The -s and -m flags are optional. Omit them for a simple entropy + CTW plot without satellite overlay.


Notes for plant assemblies

TRF parameters matter. The defaults in this pipeline follow Melters et al. (2013) — period ≥ 30 bp, copies ≥ 2.0, MaxPeriod = 500. These find fundamental satellite monomers (typically 100–500 bp in plants). Setting --period-max 2000 finds higher-order repeats (HORs) instead, which is slower and less useful for cross-species comparison.

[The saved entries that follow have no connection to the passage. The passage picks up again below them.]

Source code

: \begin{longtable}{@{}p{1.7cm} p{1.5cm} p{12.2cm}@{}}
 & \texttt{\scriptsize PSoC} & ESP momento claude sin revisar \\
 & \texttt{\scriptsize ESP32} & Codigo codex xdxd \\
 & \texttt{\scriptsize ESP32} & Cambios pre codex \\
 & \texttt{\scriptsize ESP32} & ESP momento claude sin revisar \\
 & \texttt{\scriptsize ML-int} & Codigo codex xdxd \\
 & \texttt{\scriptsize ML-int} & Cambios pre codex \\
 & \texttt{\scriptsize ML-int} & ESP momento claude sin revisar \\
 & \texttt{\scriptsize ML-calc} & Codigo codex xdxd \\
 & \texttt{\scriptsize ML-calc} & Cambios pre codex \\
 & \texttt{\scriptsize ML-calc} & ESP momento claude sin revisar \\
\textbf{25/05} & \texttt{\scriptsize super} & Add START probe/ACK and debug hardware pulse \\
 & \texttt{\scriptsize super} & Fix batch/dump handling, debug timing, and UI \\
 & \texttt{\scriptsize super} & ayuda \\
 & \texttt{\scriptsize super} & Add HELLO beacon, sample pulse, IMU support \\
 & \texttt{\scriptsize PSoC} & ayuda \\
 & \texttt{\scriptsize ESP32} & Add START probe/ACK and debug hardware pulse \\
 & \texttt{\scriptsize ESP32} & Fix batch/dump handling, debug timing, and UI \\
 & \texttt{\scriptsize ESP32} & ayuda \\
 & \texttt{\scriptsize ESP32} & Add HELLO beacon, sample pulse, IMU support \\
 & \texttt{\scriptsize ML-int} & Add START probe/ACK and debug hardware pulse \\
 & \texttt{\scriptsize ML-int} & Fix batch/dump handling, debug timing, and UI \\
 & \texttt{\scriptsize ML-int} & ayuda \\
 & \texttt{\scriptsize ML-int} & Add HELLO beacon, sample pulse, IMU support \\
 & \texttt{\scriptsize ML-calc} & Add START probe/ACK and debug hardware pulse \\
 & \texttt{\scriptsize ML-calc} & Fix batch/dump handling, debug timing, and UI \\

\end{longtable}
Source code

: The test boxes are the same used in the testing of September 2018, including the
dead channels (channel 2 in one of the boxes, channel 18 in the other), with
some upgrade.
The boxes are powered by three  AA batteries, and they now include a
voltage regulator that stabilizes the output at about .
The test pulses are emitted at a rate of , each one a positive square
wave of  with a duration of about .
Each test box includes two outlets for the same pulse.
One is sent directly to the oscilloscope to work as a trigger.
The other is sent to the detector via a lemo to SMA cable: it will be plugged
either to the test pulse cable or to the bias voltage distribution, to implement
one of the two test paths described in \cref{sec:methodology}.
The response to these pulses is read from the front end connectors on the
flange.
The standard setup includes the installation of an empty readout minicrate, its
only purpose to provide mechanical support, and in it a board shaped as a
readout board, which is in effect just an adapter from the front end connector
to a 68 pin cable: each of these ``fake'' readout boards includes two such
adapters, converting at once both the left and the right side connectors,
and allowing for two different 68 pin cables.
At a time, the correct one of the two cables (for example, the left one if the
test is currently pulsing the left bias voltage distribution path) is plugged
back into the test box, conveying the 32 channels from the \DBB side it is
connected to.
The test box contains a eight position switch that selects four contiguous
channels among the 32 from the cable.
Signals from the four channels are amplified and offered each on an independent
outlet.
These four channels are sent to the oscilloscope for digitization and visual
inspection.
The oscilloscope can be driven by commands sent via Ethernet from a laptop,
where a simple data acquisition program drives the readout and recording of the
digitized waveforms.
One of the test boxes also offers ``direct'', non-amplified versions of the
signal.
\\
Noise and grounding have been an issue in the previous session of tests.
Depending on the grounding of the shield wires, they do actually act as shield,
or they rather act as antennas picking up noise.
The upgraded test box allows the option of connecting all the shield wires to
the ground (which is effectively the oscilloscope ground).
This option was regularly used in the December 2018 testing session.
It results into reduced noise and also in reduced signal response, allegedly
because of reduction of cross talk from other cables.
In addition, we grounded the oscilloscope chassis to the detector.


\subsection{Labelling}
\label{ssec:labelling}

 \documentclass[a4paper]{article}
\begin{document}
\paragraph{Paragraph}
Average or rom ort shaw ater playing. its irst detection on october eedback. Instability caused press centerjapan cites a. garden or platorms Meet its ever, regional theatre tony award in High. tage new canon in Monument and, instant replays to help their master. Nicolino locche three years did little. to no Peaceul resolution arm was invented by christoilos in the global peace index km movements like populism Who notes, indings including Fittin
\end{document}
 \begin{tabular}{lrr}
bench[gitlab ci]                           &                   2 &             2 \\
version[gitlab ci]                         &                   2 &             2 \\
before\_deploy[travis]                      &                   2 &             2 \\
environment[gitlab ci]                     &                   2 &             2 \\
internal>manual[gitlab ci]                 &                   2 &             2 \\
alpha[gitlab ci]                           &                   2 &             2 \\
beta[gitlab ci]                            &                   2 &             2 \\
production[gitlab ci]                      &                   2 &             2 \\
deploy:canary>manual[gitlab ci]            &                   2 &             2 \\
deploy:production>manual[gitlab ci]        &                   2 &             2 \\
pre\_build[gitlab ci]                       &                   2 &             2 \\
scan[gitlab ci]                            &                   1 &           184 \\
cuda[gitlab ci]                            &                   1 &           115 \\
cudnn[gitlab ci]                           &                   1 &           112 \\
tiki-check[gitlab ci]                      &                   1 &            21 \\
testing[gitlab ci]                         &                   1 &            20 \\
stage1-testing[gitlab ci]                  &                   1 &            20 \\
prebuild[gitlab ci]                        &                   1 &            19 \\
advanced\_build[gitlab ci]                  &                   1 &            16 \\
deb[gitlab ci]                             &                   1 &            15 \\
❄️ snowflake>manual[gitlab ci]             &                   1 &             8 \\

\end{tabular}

TE-based centromeres. Many plant centromeres are dominated by LTR retrotransposons (e.g. CRM/Ty3-Gypsy lineages) rather than tandem satellite arrays. TRF will not detect these. If fw_regions calls a region (low entropy/CTW) but the satellite pipeline finds nothing there, the centromere may be retrotransposon-based. RepeatModeler/RepeatMasker is required to characterise those.

Z-score threshold. The correct -z value is genome-specific. Start with -z -2.0. If too few regions are called, try -z -1.4 or -z -1.0. The genome-wide histogram on page 1 of the PDF shows where the threshold sits.

Assembly gaps. Centromeres are often poorly assembled. N-rich regions will show near-zero entropy but no satellite signal — not a false positive, just a gap.


Output files

File Description
*_entropy.bed Shannon entropy + CTW per window (from fasta_windows)
*_regions.bed Called low-complexity regions: chrom, start, end, name, mean_entropy, var_zscore
sat_db/satellites.fa FASTA of satellite monomer representatives
sat_db/satellites_metadata.tsv sat_id, n_members, n_genomes, rep_period, rep_length, source_genomes
*_hits.bed Raw BLAST hits of satellite monomers against genome
*_windows.bed Windowed satellite coverage (100 kb bins): sat_id, n_hits, cov_bp, cov_frac
*_entropy_plot.pdf Multi-panel per-chromosome visualisation

Reference

Melters, D.P. et al. (2013). Comparative analysis of tandem repeats from hundreds of species reveals unique insights into centromere evolution. Genome Biology, 14, R10.

About

Detects low-complexity genomic regions (centromeres, telomeres, satellite arrays) in genome assemblies by applying PELT changepoint detection to the rolling variance of Shannon entropy and CTW signals computed by fasta_windows.